Climate Change Part 18: Climate is a Social Justice Issue

Note: This program first aired on March 7, 2014. 

This is a science and nature show and we’ve spent nearly 20 weeks looking at the science around climate change, but the dirty secret about climate change is that it is ultimately a social problem. And it’s a problem that doesn’t affect us all equally. Climate change has become as much a social justice issue as it is an issue for scientific research. We’ve said before on this program that life isn’t fair; we all have to die, and suffering is universal. Is it fair to the frog that the snake has to eat?

I don’t know the answer to that question but I do know this: Climate change isn’t fair, and here’s why. The people it will impact the most are the poorest people on earth. The people with the least ability to change their circumstances, and in many cases, the people least responsible for the mechanics of changing the climate in the first place. The Intergovernmental Panel on Climate Change is unequivocal: we suffer from “uneven risk distribution”, which is a fancy way of saying that wealthy nations will be able to insulate their citizens, for a time at least, against some of the extreme weather events, food shortages and security threats that climate change poses, poor nations will not. The intersection of uneven economic development and climate change exposure makes the world’s poor vulnerable to changing conditions in a way that most of us in the industrial world are not. And while we are all at eventual risk of social unrest and even violence if conditions get desperate enough, we already see the unrest and violence that has occurred in regions and nations that are environmentally on the brink.

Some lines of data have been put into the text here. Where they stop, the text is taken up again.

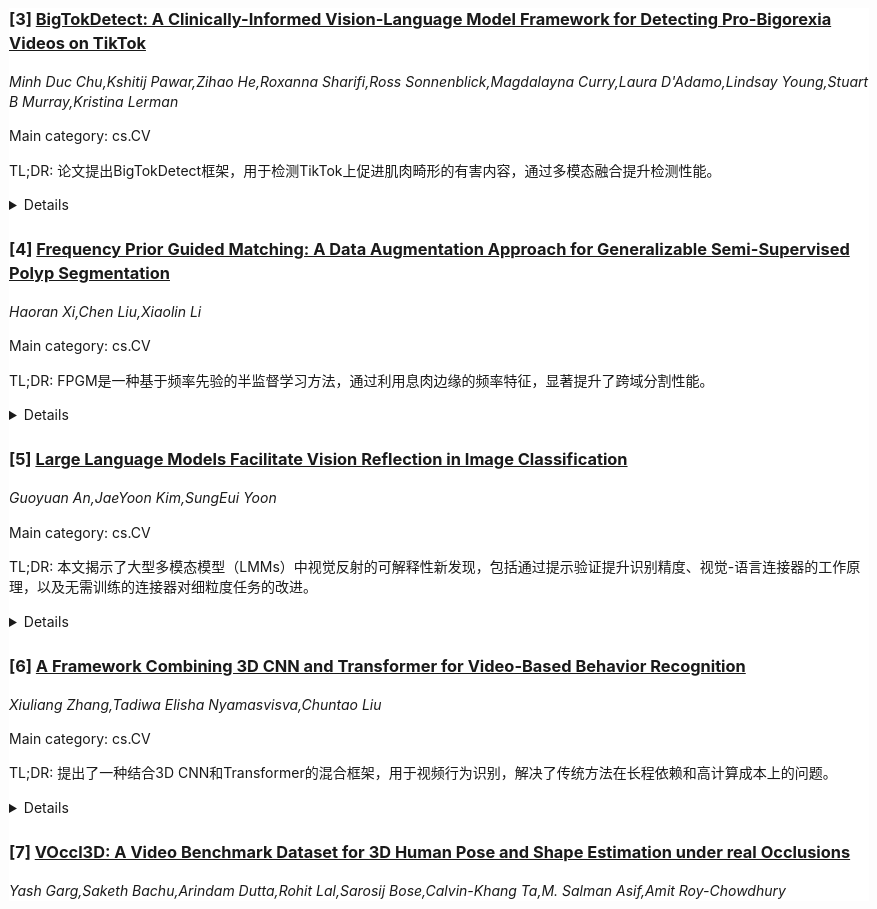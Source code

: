 
### [3] [BigTokDetect: A Clinically-Informed Vision-Language Model Framework for Detecting Pro-Bigorexia Videos on TikTok](https://arxiv.org/abs/2508.06515)
*Minh Duc Chu,Kshitij Pawar,Zihao He,Roxanna Sharifi,Ross Sonnenblick,Magdalayna Curry,Laura D'Adamo,Lindsay Young,Stuart B Murray,Kristina Lerman*

Main category: cs.CV

TL;DR: 论文提出BigTokDetect框架，用于检测TikTok上促进肌肉畸形的有害内容，通过多模态融合提升检测性能。


<details><summary>Details</summary></details>


### [4] [Frequency Prior Guided Matching: A Data Augmentation Approach for Generalizable Semi-Supervised Polyp Segmentation](https://arxiv.org/abs/2508.06517)
*Haoran Xi,Chen Liu,Xiaolin Li*

Main category: cs.CV

TL;DR: FPGM是一种基于频率先验的半监督学习方法，通过利用息肉边缘的频率特征，显著提升了跨域分割性能。


<details><summary>Details</summary></details>


### [5] [Large Language Models Facilitate Vision Reflection in Image Classification](https://arxiv.org/abs/2508.06525)
*Guoyuan An,JaeYoon Kim,SungEui Yoon*

Main category: cs.CV

TL;DR: 本文揭示了大型多模态模型（LMMs）中视觉反射的可解释性新发现，包括通过提示验证提升识别精度、视觉-语言连接器的工作原理，以及无需训练的连接器对细粒度任务的改进。


<details><summary>Details</summary></details>


### [6] [A Framework Combining 3D CNN and Transformer for Video-Based Behavior Recognition](https://arxiv.org/abs/2508.06528)
*Xiuliang Zhang,Tadiwa Elisha Nyamasvisva,Chuntao Liu*

Main category: cs.CV

TL;DR: 提出了一种结合3D CNN和Transformer的混合框架，用于视频行为识别，解决了传统方法在长程依赖和高计算成本上的问题。


<details><summary>Details</summary></details>


### [7] [VOccl3D: A Video Benchmark Dataset for 3D Human Pose and Shape Estimation under real Occlusions](https://arxiv.org/abs/2508.06757)
*Yash Garg,Saketh Bachu,Arindam Dutta,Rohit Lal,Sarosij Bose,Calvin-Khang Ta,M. Salman Asif,Amit Roy-Chowdhury*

In the near term, extreme weather events are the way in which most of us will experience climate change directly, in the form of more intense storms, colossally heavy rain fall, coastal flooding and heat waves that exacerbate drought and wild fire conditions. Droughts and floods, too much water coupled with not enough, these are what is on the agenda. Those two problems alone set in motion a cascade of human impacts; decreases in crop production and increases in food insecurity, decreasing freshwater resources for agriculture, industry and direct human consumption, and flooding in coastal zones and marginal recently urbanized land. These problems then compound themselves, as subsistence agriculture becomes more and more difficult in drought prone regions, human populations migrate increasingly to urban areas, colonizing marginal territory on the outskirts of cities, territory with little to no services. These people, driven from their homes by the inability to grow their own food and provide for their families and communities, then confront the other faces of climate change, namely the food insecurity that comes from rising food prices due to decreases in crop productivity, and the domestic insecurity that comes from moving into a rapidly expanding urban shanty town on marginal swampy land or steep hillside. Extreme precipitation events, monsoon rains, and typhoon storms easily flood these areas.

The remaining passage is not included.